(Dataset entries)

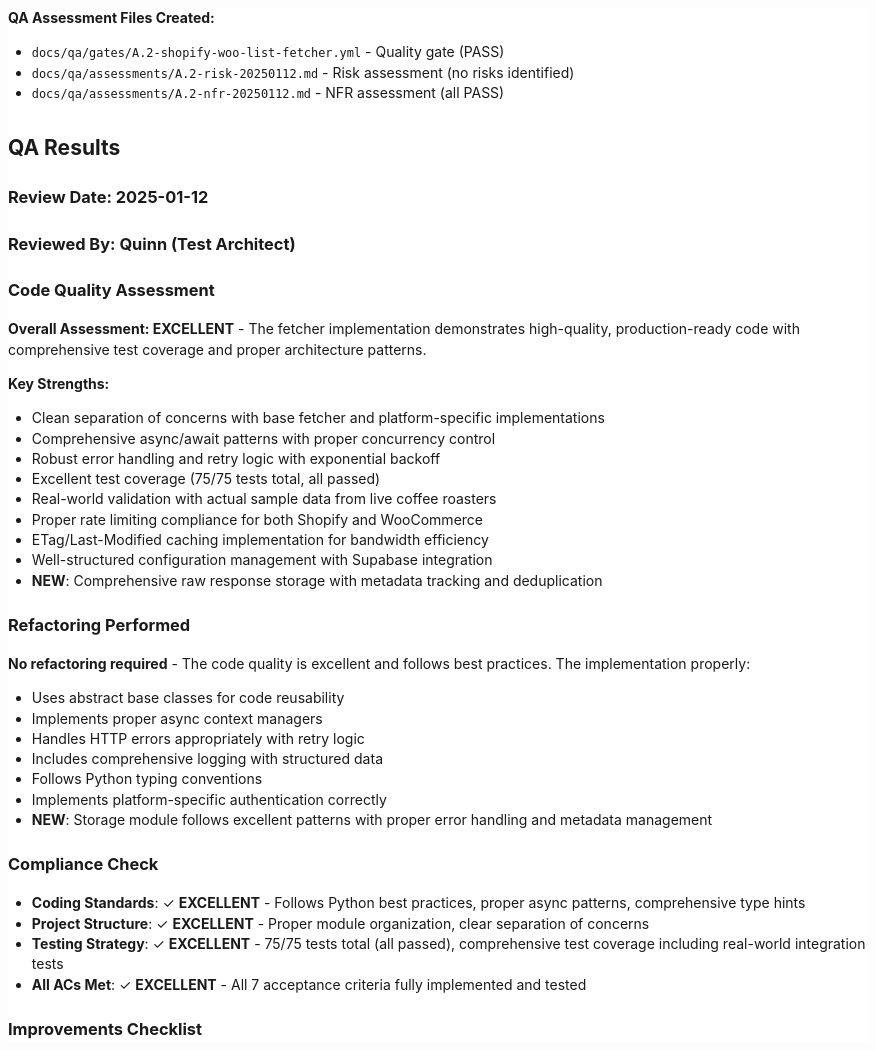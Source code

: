 **QA Assessment Files Created:**
- `docs/qa/gates/A.2-shopify-woo-list-fetcher.yml` - Quality gate (PASS)
- `docs/qa/assessments/A.2-risk-20250112.md` - Risk assessment (no risks identified)
- `docs/qa/assessments/A.2-nfr-20250112.md` - NFR assessment (all PASS)

## QA Results

### Review Date: 2025-01-12

### Reviewed By: Quinn (Test Architect)

### Code Quality Assessment

**Overall Assessment: EXCELLENT** - The fetcher implementation demonstrates high-quality, production-ready code with comprehensive test coverage and proper architecture patterns.

**Key Strengths:**
- Clean separation of concerns with base fetcher and platform-specific implementations
- Comprehensive async/await patterns with proper concurrency control
- Robust error handling and retry logic with exponential backoff
- Excellent test coverage (75/75 tests total, all passed)
- Real-world validation with actual sample data from live coffee roasters
- Proper rate limiting compliance for both Shopify and WooCommerce
- ETag/Last-Modified caching implementation for bandwidth efficiency
- Well-structured configuration management with Supabase integration
- **NEW**: Comprehensive raw response storage with metadata tracking and deduplication

### Refactoring Performed

**No refactoring required** - The code quality is excellent and follows best practices. The implementation properly:

- Uses abstract base classes for code reusability
- Implements proper async context managers
- Handles HTTP errors appropriately with retry logic
- Includes comprehensive logging with structured data
- Follows Python typing conventions
- Implements platform-specific authentication correctly
- **NEW**: Storage module follows excellent patterns with proper error handling and metadata management

### Compliance Check

- **Coding Standards**: ✓ **EXCELLENT** - Follows Python best practices, proper async patterns, comprehensive type hints
- **Project Structure**: ✓ **EXCELLENT** - Proper module organization, clear separation of concerns
- **Testing Strategy**: ✓ **EXCELLENT** - 75/75 tests total (all passed), comprehensive test coverage including real-world integration tests
- **All ACs Met**: ✓ **EXCELLENT** - All 7 acceptance criteria fully implemented and tested

### Improvements Checklist
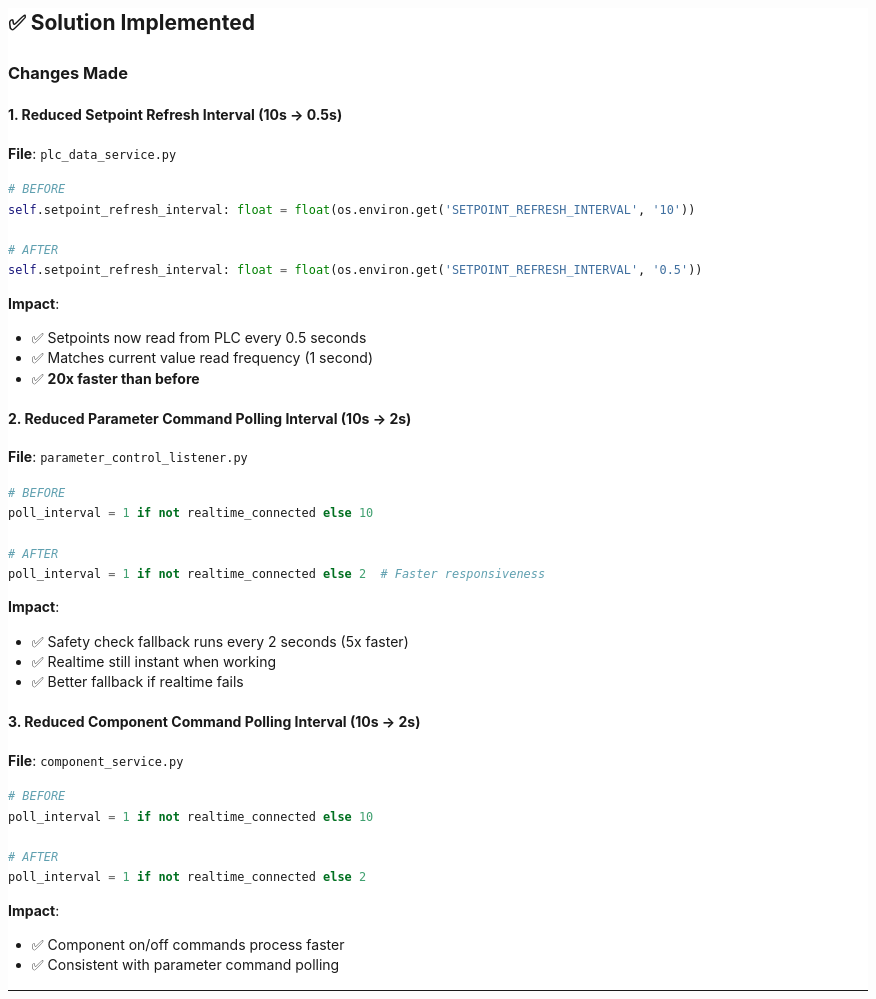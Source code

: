 ## ✅ Solution Implemented

### Changes Made

#### 1. **Reduced Setpoint Refresh Interval** (10s → 0.5s)

**File**: `plc_data_service.py`

```python
# BEFORE
self.setpoint_refresh_interval: float = float(os.environ.get('SETPOINT_REFRESH_INTERVAL', '10'))

# AFTER
self.setpoint_refresh_interval: float = float(os.environ.get('SETPOINT_REFRESH_INTERVAL', '0.5'))
```

**Impact**: 
- ✅ Setpoints now read from PLC every 0.5 seconds
- ✅ Matches current value read frequency (1 second)
- ✅ **20x faster than before**

#### 2. **Reduced Parameter Command Polling Interval** (10s → 2s)

**File**: `parameter_control_listener.py`

```python
# BEFORE
poll_interval = 1 if not realtime_connected else 10

# AFTER
poll_interval = 1 if not realtime_connected else 2  # Faster responsiveness
```

**Impact**:
- ✅ Safety check fallback runs every 2 seconds (5x faster)
- ✅ Realtime still instant when working
- ✅ Better fallback if realtime fails

#### 3. **Reduced Component Command Polling Interval** (10s → 2s)

**File**: `component_service.py`

```python
# BEFORE
poll_interval = 1 if not realtime_connected else 10

# AFTER
poll_interval = 1 if not realtime_connected else 2
```

**Impact**:
- ✅ Component on/off commands process faster
- ✅ Consistent with parameter command polling

---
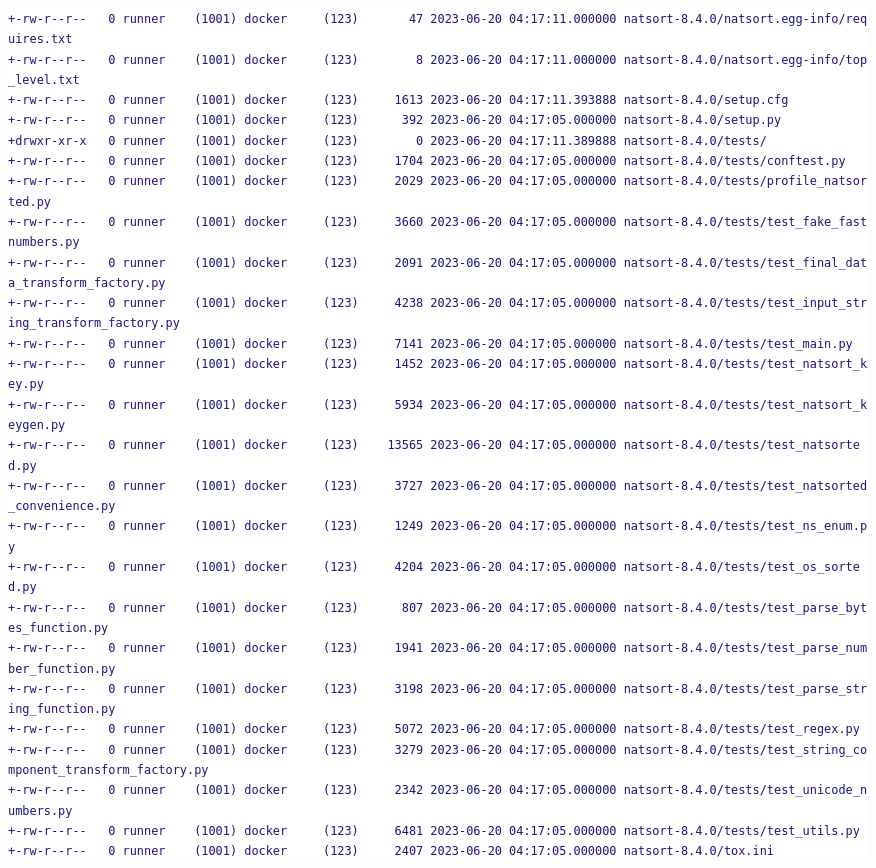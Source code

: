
 ```diff
+-rw-r--r--   0 runner    (1001) docker     (123)       47 2023-06-20 04:17:11.000000 natsort-8.4.0/natsort.egg-info/requires.txt
+-rw-r--r--   0 runner    (1001) docker     (123)        8 2023-06-20 04:17:11.000000 natsort-8.4.0/natsort.egg-info/top_level.txt
+-rw-r--r--   0 runner    (1001) docker     (123)     1613 2023-06-20 04:17:11.393888 natsort-8.4.0/setup.cfg
+-rw-r--r--   0 runner    (1001) docker     (123)      392 2023-06-20 04:17:05.000000 natsort-8.4.0/setup.py
+drwxr-xr-x   0 runner    (1001) docker     (123)        0 2023-06-20 04:17:11.389888 natsort-8.4.0/tests/
+-rw-r--r--   0 runner    (1001) docker     (123)     1704 2023-06-20 04:17:05.000000 natsort-8.4.0/tests/conftest.py
+-rw-r--r--   0 runner    (1001) docker     (123)     2029 2023-06-20 04:17:05.000000 natsort-8.4.0/tests/profile_natsorted.py
+-rw-r--r--   0 runner    (1001) docker     (123)     3660 2023-06-20 04:17:05.000000 natsort-8.4.0/tests/test_fake_fastnumbers.py
+-rw-r--r--   0 runner    (1001) docker     (123)     2091 2023-06-20 04:17:05.000000 natsort-8.4.0/tests/test_final_data_transform_factory.py
+-rw-r--r--   0 runner    (1001) docker     (123)     4238 2023-06-20 04:17:05.000000 natsort-8.4.0/tests/test_input_string_transform_factory.py
+-rw-r--r--   0 runner    (1001) docker     (123)     7141 2023-06-20 04:17:05.000000 natsort-8.4.0/tests/test_main.py
+-rw-r--r--   0 runner    (1001) docker     (123)     1452 2023-06-20 04:17:05.000000 natsort-8.4.0/tests/test_natsort_key.py
+-rw-r--r--   0 runner    (1001) docker     (123)     5934 2023-06-20 04:17:05.000000 natsort-8.4.0/tests/test_natsort_keygen.py
+-rw-r--r--   0 runner    (1001) docker     (123)    13565 2023-06-20 04:17:05.000000 natsort-8.4.0/tests/test_natsorted.py
+-rw-r--r--   0 runner    (1001) docker     (123)     3727 2023-06-20 04:17:05.000000 natsort-8.4.0/tests/test_natsorted_convenience.py
+-rw-r--r--   0 runner    (1001) docker     (123)     1249 2023-06-20 04:17:05.000000 natsort-8.4.0/tests/test_ns_enum.py
+-rw-r--r--   0 runner    (1001) docker     (123)     4204 2023-06-20 04:17:05.000000 natsort-8.4.0/tests/test_os_sorted.py
+-rw-r--r--   0 runner    (1001) docker     (123)      807 2023-06-20 04:17:05.000000 natsort-8.4.0/tests/test_parse_bytes_function.py
+-rw-r--r--   0 runner    (1001) docker     (123)     1941 2023-06-20 04:17:05.000000 natsort-8.4.0/tests/test_parse_number_function.py
+-rw-r--r--   0 runner    (1001) docker     (123)     3198 2023-06-20 04:17:05.000000 natsort-8.4.0/tests/test_parse_string_function.py
+-rw-r--r--   0 runner    (1001) docker     (123)     5072 2023-06-20 04:17:05.000000 natsort-8.4.0/tests/test_regex.py
+-rw-r--r--   0 runner    (1001) docker     (123)     3279 2023-06-20 04:17:05.000000 natsort-8.4.0/tests/test_string_component_transform_factory.py
+-rw-r--r--   0 runner    (1001) docker     (123)     2342 2023-06-20 04:17:05.000000 natsort-8.4.0/tests/test_unicode_numbers.py
+-rw-r--r--   0 runner    (1001) docker     (123)     6481 2023-06-20 04:17:05.000000 natsort-8.4.0/tests/test_utils.py
+-rw-r--r--   0 runner    (1001) docker     (123)     2407 2023-06-20 04:17:05.000000 natsort-8.4.0/tox.ini
```
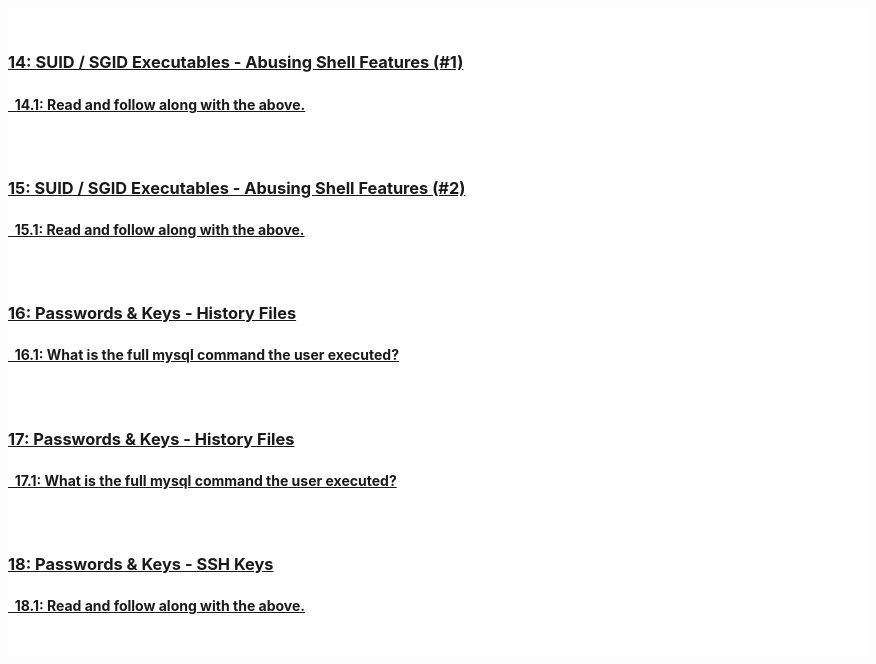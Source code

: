 <br />

### [14: SUID / SGID Executables - Abusing Shell Features (#1)](https://github.com/EvanDiamantidis/TryHackMe/tree/main/Linux%20PrivEsc#14-suid--sgid-executables---abusing-shell-features-1-2)
#### [&nbsp; 14.1: Read and follow along with the above.](https://github.com/EvanDiamantidis/TryHackMe/tree/main/Linux%20PrivEsc#141-read-and-follow-along-with-the-above)

<br />

### [15: SUID / SGID Executables - Abusing Shell Features (#2)](https://github.com/EvanDiamantidis/TryHackMe/tree/main/Linux%20PrivEsc#15-suid--sgid-executables---abusing-shell-features-2-1)
#### [&nbsp; 15.1: Read and follow along with the above.](https://github.com/EvanDiamantidis/TryHackMe/tree/main/Linux%20PrivEsc#151-read-and-follow-along-with-the-above)

<br />

### [16: Passwords & Keys - History Files](https://github.com/EvanDiamantidis/TryHackMe/tree/main/Linux%20PrivEsc#16-passwords--keys---history-files-1)
#### [&nbsp; 16.1: What is the full mysql command the user executed?](https://github.com/EvanDiamantidis/TryHackMe/tree/main/Linux%20PrivEsc#16-what-is-the-full-mysql-command-the-user-executed)

<br />

### [17: Passwords & Keys - History Files](https://github.com/EvanDiamantidis/TryHackMe/tree/main/Linux%20PrivEsc#17-passwords--keys---config-files)
#### [&nbsp; 17.1: What is the full mysql command the user executed?](https://github.com/EvanDiamantidis/TryHackMe/tree/main/Linux%20PrivEsc#171-what-file-did-you-find-the-root-users-credentials-in)

<br />

### [18: Passwords & Keys - SSH Keys](https://github.com/EvanDiamantidis/TryHackMe/tree/main/Linux%20PrivEsc#18-passwords--keys---ssh-keys-1)
#### [&nbsp; 18.1: Read and follow along with the above.](https://github.com/EvanDiamantidis/TryHackMe/tree/main/Linux%20PrivEsc#181-read-and-follow-along-with-the-above)

<br />
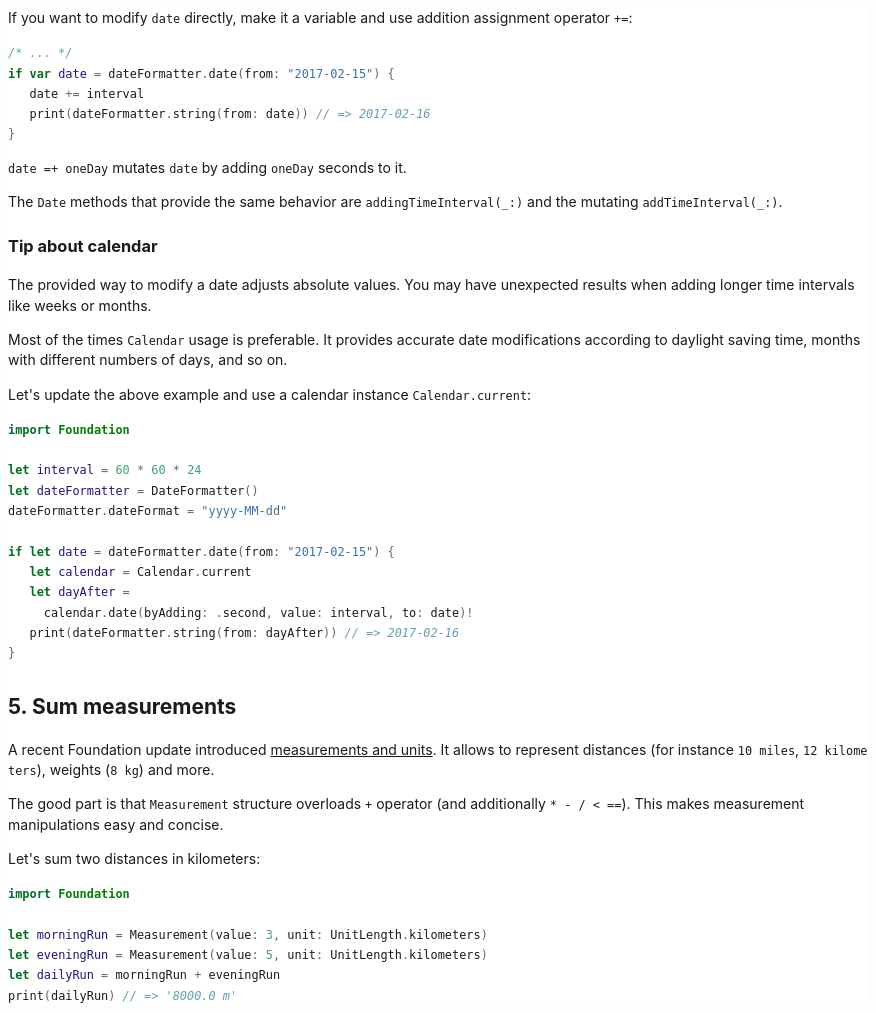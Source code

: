 If you want to modify `date` directly, make it a variable and use addition assignment operator `+=`:  

```swift
/* ... */
if var date = dateFormatter.date(from: "2017-02-15") {
   date += interval   
   print(dateFormatter.string(from: date)) // => 2017-02-16
}
```

`date =+ oneDay` mutates `date` by adding `oneDay` seconds to it.  

The `Date` methods that provide the same behavior are `addingTimeInterval(_:)` and the mutating `addTimeInterval(_:)`.  

### Tip about calendar

The provided way to modify a date adjusts absolute values. You may have unexpected results when adding longer time intervals like weeks or months.  

Most of the times `Calendar` usage is preferable. It provides accurate date modifications according to daylight saving time, months with different numbers of days, and so on. 

Let's update the above example and use a calendar instance `Calendar.current`:

```swift
import Foundation

let interval = 60 * 60 * 24
let dateFormatter = DateFormatter()
dateFormatter.dateFormat = "yyyy-MM-dd"

if let date = dateFormatter.date(from: "2017-02-15") {
   let calendar = Calendar.current
   let dayAfter = 
     calendar.date(byAdding: .second, value: interval, to: date)!
   print(dateFormatter.string(from: dayAfter)) // => 2017-02-16
}
```

## 5. Sum measurements

A recent Foundation update introduced [measurements and units](https://developer.apple.com/reference/foundation/measurement). It allows to represent distances (for instance `10 miles`, `12 kilometers`), weights (`8 kg`) and more.  

The good part is that `Measurement` structure overloads `+` operator (and additionally `* - / < ==`).  This makes measurement manipulations easy and concise.

Let's sum two distances in kilometers:

```swift
import Foundation

let morningRun = Measurement(value: 3, unit: UnitLength.kilometers)
let eveningRun = Measurement(value: 5, unit: UnitLength.kilometers)
let dailyRun = morningRun + eveningRun
print(dailyRun) // => '8000.0 m'
```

**DESCRIPTION OF THE TASK**
Copy only the part of the records that runs from the first line to the line with "- ETag/Last-Modified caching", ends included, leaving pictures out.

**TASK RESULT**
Source code

: **QA Assessment Files Created:**
- `docs/qa/gates/A.2-shopify-woo-list-fetcher.yml` - Quality gate (PASS)
- `docs/qa/assessments/A.2-risk-20250112.md` - Risk assessment (no risks identified)
- `docs/qa/assessments/A.2-nfr-20250112.md` - NFR assessment (all PASS)

## QA Results

### Review Date: 2025-01-12

### Reviewed By: Quinn (Test Architect)

### Code Quality Assessment

**Overall Assessment: EXCELLENT** - The fetcher implementation demonstrates high-quality, production-ready code with comprehensive test coverage and proper architecture patterns.

**Key Strengths:**
- Clean separation of concerns with base fetcher and platform-specific implementations
- Comprehensive async/await patterns with proper concurrency control
- Robust error handling and retry logic with exponential backoff
- Excellent test coverage (75/75 tests total, all passed)
- Real-world validation with actual sample data from live coffee roasters
- Proper rate limiting compliance for both Shopify and WooCommerce
- ETag/Last-Modified caching implementation for bandwidth efficiency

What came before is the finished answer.